Dataset entries
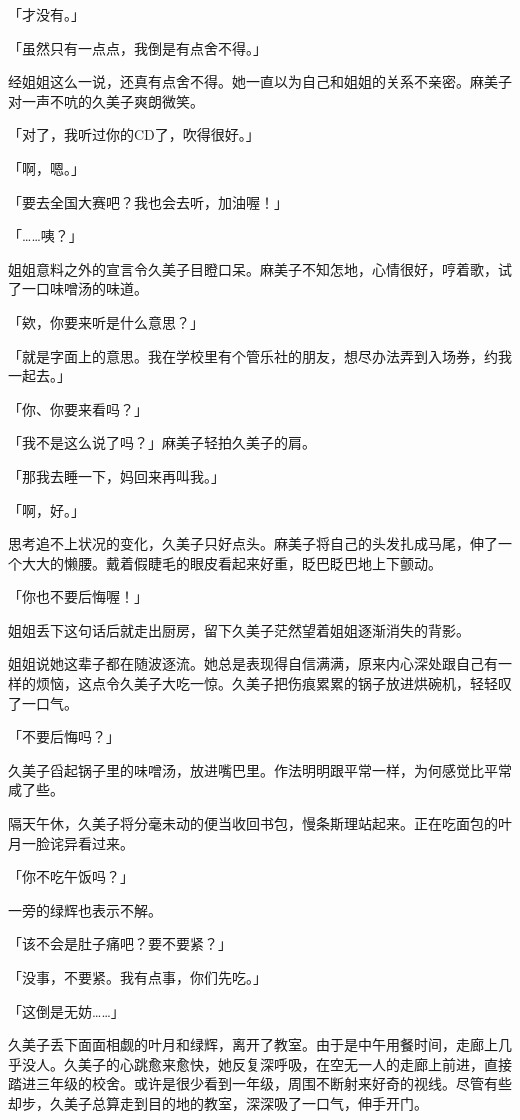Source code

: \documentclass[UTF8]{ctexart}
\begin{document}
    「才没有。」 

    「虽然只有一点点，我倒是有点舍不得。」 

    经姐姐这么一说，还真有点舍不得。她一直以为自己和姐姐的关系不亲密。麻美子对一声不吭的久美子爽朗微笑。 

    「对了，我听过你的CD了，吹得很好。」 

    「啊，嗯。」 

    「要去全国大赛吧？我也会去听，加油喔！」 

    「……咦？」 

    姐姐意料之外的宣言令久美子目瞪口呆。麻美子不知怎地，心情很好，哼着歌，试了一口味噌汤的味道。 

    「欸，你要来听是什么意思？」 

    「就是字面上的意思。我在学校里有个管乐社的朋友，想尽办法弄到入场券，约我一起去。」 

    「你、你要来看吗？」 

    「我不是这么说了吗？」麻美子轻拍久美子的肩。 

    「那我去睡一下，妈回来再叫我。」 

    「啊，好。」 

    思考追不上状况的变化，久美子只好点头。麻美子将自己的头发扎成马尾，伸了一个大大的懒腰。戴着假睫毛的眼皮看起来好重，眨巴眨巴地上下颤动。 

    「你也不要后悔喔！」 

    姐姐丢下这句话后就走出厨房，留下久美子茫然望着姐姐逐渐消失的背影。 

    姐姐说她这辈子都在随波逐流。她总是表现得自信满满，原来内心深处跟自己有一样的烦恼，这点令久美子大吃一惊。久美子把伤痕累累的锅子放进烘碗机，轻轻叹了一口气。 

    「不要后悔吗？」 

    久美子舀起锅子里的味噌汤，放进嘴巴里。作法明明跟平常一样，为何感觉比平常咸了些。 

    隔天午休，久美子将分毫未动的便当收回书包，慢条斯理站起来。正在吃面包的叶月一脸诧异看过来。 

    「你不吃午饭吗？」 

    一旁的绿辉也表示不解。 

    「该不会是肚子痛吧？要不要紧？」 

    「没事，不要紧。我有点事，你们先吃。」 

    「这倒是无妨……」 

    久美子丢下面面相觑的叶月和绿辉，离开了教室。由于是中午用餐时间，走廊上几乎没人。久美子的心跳愈来愈快，她反复深呼吸，在空无一人的走廊上前进，直接踏进三年级的校舍。或许是很少看到一年级，周围不断射来好奇的视线。尽管有些却步，久美子总算走到目的地的教室，深深吸了一口气，伸手开门。 
\end{document}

- Activity -
Here the job is to print all the entries above exactly, minus the images.

- Response to the exercise -
Source code

: \documentclass[UTF8]{ctexart}
\begin{document}
    「才没有。」 

    「虽然只有一点点，我倒是有点舍不得。」 

    经姐姐这么一说，还真有点舍不得。她一直以为自己和姐姐的关系不亲密。麻美子对一声不吭的久美子爽朗微笑。 

    「对了，我听过你的CD了，吹得很好。」 

    「啊，嗯。」 

    「要去全国大赛吧？我也会去听，加油喔！」 

    「……咦？」 

    姐姐意料之外的宣言令久美子目瞪口呆。麻美子不知怎地，心情很好，哼着歌，试了一口味噌汤的味道。 

    「欸，你要来听是什么意思？」 

    「就是字面上的意思。我在学校里有个管乐社的朋友，想尽办法弄到入场券，约我一起去。」 

    「你、你要来看吗？」 

    「我不是这么说了吗？」麻美子轻拍久美子的肩。 

    「那我去睡一下，妈回来再叫我。」 

    「啊，好。」 

    思考追不上状况的变化，久美子只好点头。麻美子将自己的头发扎成马尾，伸了一个大大的懒腰。戴着假睫毛的眼皮看起来好重，眨巴眨巴地上下颤动。 

    「你也不要后悔喔！」 

    姐姐丢下这句话后就走出厨房，留下久美子茫然望着姐姐逐渐消失的背影。 

    姐姐说她这辈子都在随波逐流。她总是表现得自信满满，原来内心深处跟自己有一样的烦恼，这点令久美子大吃一惊。久美子把伤痕累累的锅子放进烘碗机，轻轻叹了一口气。 

    「不要后悔吗？」 

    久美子舀起锅子里的味噌汤，放进嘴巴里。作法明明跟平常一样，为何感觉比平常咸了些。 

    隔天午休，久美子将分毫未动的便当收回书包，慢条斯理站起来。正在吃面包的叶月一脸诧异看过来。 

    「你不吃午饭吗？」 

    一旁的绿辉也表示不解。 

    「该不会是肚子痛吧？要不要紧？」 

    「没事，不要紧。我有点事，你们先吃。」 

    「这倒是无妨……」 

    久美子丢下面面相觑的叶月和绿辉，离开了教室。由于是中午用餐时间，走廊上几乎没人。久美子的心跳愈来愈快，她反复深呼吸，在空无一人的走廊上前进，直接踏进三年级的校舍。或许是很少看到一年级，周围不断射来好奇的视线。尽管有些却步，久美子总算走到目的地的教室，深深吸了一口气，伸手开门。 
\end{document}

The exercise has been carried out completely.